Los laberintos y la vida solo existen para nosotros, y se nos presentan porque somos libres. Es nuestra libertad la que vuelve fascinantes a uno y a otra. Un robot programado para avanzar siempre recto y solo cuando tope con un muro girar siempre en una misma dirección podría salir o no salir del laberinto (el algoritmo podría complicarse todo lo que se quiera), pero le faltaría lo indispensable para convertir ese camino traicionero en propiamente un laberinto o en una vida: le faltaría, nada menos, que la facultad de elegir que es, en este punto, idéntica a la facultad de dudar, que es, en este punto, idéntica a la autoconciencia, es decir, a saber que él va haciendo su ruta, que lo elegido él lo eligió: que cualquiera que sea el desenlace es su culpa, que él es el responsable.
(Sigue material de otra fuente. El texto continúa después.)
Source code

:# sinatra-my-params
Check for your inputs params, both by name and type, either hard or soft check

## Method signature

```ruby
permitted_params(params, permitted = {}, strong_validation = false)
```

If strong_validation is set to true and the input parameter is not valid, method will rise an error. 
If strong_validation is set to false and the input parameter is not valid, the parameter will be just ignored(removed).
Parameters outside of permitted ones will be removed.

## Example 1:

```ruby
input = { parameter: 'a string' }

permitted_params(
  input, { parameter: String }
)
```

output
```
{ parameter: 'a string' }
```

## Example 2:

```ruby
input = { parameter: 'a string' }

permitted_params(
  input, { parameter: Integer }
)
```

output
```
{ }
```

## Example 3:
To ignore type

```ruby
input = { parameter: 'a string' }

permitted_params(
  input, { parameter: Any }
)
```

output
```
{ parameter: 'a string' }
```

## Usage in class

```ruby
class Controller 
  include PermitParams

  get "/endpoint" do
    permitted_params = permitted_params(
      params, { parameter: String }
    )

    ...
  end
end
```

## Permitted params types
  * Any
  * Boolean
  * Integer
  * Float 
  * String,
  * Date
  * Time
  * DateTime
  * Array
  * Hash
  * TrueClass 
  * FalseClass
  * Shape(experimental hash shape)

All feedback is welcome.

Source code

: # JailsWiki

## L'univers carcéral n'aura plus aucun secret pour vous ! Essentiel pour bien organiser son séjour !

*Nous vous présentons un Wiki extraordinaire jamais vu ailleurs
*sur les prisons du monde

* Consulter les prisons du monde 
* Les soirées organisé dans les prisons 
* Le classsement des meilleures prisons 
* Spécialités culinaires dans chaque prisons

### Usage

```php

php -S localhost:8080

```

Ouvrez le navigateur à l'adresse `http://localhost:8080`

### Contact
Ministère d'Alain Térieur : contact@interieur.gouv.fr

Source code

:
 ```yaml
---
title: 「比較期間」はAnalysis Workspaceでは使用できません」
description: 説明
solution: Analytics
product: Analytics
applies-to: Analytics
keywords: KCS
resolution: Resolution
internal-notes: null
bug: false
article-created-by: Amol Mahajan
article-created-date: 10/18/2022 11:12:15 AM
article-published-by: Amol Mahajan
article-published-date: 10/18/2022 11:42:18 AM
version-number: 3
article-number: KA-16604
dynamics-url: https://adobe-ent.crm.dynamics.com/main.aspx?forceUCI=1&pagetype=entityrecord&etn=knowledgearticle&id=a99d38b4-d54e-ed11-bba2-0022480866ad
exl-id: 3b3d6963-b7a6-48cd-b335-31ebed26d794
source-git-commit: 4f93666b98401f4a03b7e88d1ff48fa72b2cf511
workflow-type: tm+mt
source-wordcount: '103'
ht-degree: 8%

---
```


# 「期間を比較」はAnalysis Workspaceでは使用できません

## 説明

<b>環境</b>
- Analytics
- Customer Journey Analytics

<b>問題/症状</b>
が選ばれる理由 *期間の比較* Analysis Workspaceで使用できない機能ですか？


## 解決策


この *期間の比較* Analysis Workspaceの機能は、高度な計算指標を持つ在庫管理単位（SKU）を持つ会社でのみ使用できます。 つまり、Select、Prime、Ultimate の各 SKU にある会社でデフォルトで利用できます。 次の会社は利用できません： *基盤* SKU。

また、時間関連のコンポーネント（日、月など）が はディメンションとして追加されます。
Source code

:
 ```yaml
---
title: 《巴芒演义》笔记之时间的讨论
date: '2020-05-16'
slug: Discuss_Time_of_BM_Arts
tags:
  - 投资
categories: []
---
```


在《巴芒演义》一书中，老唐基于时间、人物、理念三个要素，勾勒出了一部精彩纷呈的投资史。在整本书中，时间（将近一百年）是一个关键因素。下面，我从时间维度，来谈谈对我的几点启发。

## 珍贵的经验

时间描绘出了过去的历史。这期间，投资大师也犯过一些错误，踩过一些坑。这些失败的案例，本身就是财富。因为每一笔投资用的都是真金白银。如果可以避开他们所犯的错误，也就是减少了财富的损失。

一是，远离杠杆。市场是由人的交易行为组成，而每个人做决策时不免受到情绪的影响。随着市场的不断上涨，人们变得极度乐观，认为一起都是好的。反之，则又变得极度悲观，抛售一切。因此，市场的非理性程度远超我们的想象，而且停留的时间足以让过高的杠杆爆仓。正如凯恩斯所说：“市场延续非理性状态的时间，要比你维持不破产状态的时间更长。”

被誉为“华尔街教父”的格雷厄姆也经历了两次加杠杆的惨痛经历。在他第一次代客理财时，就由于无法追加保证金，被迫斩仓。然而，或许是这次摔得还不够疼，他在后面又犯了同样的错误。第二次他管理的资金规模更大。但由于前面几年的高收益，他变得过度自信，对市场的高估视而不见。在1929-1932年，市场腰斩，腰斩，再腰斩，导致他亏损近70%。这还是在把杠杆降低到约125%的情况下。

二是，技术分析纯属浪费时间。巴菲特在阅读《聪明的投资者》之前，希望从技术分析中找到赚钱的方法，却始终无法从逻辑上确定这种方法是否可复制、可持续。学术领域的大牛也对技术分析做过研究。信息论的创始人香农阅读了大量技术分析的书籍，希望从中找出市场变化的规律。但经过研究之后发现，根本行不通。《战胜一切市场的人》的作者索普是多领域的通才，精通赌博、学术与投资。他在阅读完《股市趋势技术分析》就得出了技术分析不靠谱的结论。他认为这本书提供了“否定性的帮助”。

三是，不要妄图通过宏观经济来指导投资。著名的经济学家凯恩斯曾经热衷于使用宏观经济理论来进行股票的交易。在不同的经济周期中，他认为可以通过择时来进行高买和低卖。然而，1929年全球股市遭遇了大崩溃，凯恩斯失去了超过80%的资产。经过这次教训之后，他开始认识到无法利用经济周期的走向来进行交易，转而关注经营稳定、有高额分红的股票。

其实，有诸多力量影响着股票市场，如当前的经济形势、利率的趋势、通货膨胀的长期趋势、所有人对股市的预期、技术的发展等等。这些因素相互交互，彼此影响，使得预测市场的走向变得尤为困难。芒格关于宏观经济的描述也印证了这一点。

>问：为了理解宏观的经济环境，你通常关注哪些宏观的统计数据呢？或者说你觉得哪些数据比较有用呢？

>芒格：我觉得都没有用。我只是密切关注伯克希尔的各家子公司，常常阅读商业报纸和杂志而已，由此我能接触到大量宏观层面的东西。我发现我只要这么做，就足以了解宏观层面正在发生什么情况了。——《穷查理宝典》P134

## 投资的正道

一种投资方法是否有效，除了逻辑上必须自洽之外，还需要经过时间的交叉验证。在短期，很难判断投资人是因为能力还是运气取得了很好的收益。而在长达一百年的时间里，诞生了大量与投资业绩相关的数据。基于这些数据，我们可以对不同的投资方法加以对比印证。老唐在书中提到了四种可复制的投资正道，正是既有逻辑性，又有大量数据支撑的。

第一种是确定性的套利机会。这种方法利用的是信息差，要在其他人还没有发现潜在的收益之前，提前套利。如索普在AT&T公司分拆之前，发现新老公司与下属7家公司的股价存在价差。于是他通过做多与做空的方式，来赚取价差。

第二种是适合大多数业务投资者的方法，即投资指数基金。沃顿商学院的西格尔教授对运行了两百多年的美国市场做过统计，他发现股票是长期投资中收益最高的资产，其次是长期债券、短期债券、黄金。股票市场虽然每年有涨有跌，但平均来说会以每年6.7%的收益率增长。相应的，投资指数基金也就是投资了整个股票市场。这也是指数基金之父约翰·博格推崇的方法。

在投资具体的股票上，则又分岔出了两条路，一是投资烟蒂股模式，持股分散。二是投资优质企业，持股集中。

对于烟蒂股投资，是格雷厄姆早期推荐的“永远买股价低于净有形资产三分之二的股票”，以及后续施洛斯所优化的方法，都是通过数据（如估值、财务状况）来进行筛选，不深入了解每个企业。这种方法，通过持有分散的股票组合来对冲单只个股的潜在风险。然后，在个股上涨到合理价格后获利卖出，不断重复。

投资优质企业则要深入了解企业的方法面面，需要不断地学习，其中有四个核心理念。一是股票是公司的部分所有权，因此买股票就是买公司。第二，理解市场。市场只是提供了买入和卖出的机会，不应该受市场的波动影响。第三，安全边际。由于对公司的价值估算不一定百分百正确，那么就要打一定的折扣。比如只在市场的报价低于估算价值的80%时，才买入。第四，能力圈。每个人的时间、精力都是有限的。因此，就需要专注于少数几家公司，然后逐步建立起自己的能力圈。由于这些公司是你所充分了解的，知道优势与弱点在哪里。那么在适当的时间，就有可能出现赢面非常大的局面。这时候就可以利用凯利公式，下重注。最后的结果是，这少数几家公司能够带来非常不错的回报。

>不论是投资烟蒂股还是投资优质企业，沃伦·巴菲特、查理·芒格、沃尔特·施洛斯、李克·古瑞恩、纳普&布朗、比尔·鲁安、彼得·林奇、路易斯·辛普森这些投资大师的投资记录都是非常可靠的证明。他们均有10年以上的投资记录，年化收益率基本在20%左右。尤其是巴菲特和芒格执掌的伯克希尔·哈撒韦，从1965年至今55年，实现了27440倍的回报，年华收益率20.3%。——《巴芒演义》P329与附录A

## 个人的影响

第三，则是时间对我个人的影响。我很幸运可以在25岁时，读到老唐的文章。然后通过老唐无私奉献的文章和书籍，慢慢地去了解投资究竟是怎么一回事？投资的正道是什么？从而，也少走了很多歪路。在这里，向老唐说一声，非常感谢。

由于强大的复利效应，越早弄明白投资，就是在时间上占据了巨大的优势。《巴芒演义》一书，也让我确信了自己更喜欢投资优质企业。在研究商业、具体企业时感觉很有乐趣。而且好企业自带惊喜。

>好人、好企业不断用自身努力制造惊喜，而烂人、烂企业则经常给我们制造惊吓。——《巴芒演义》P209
La analogía entre laberinto y vida puede también arrojar luz al problema de la inteligencia artificial, al problema de la conciencia, pues en la vida y en los laberintos se manifiesta sobre todo la experiencia interior que llamamos “dudar”. ¿Qué nos pasa cuando nuestros circuitos cerebrales se enfrentan a las disyuntivas de la vida o de los laberintos? Esa reacción que llamamos duda es la conciencia que le falta a los robots, y que nosotros adquirimos cuando logramos suspender el automatismo biológico, cuando ante un camino que siempre era recto, espontáneo, instintivo, descubrimos la disyuntiva: esto o lo otro y nos convertimos en lo que somos: seres que convierten todo en laberintos.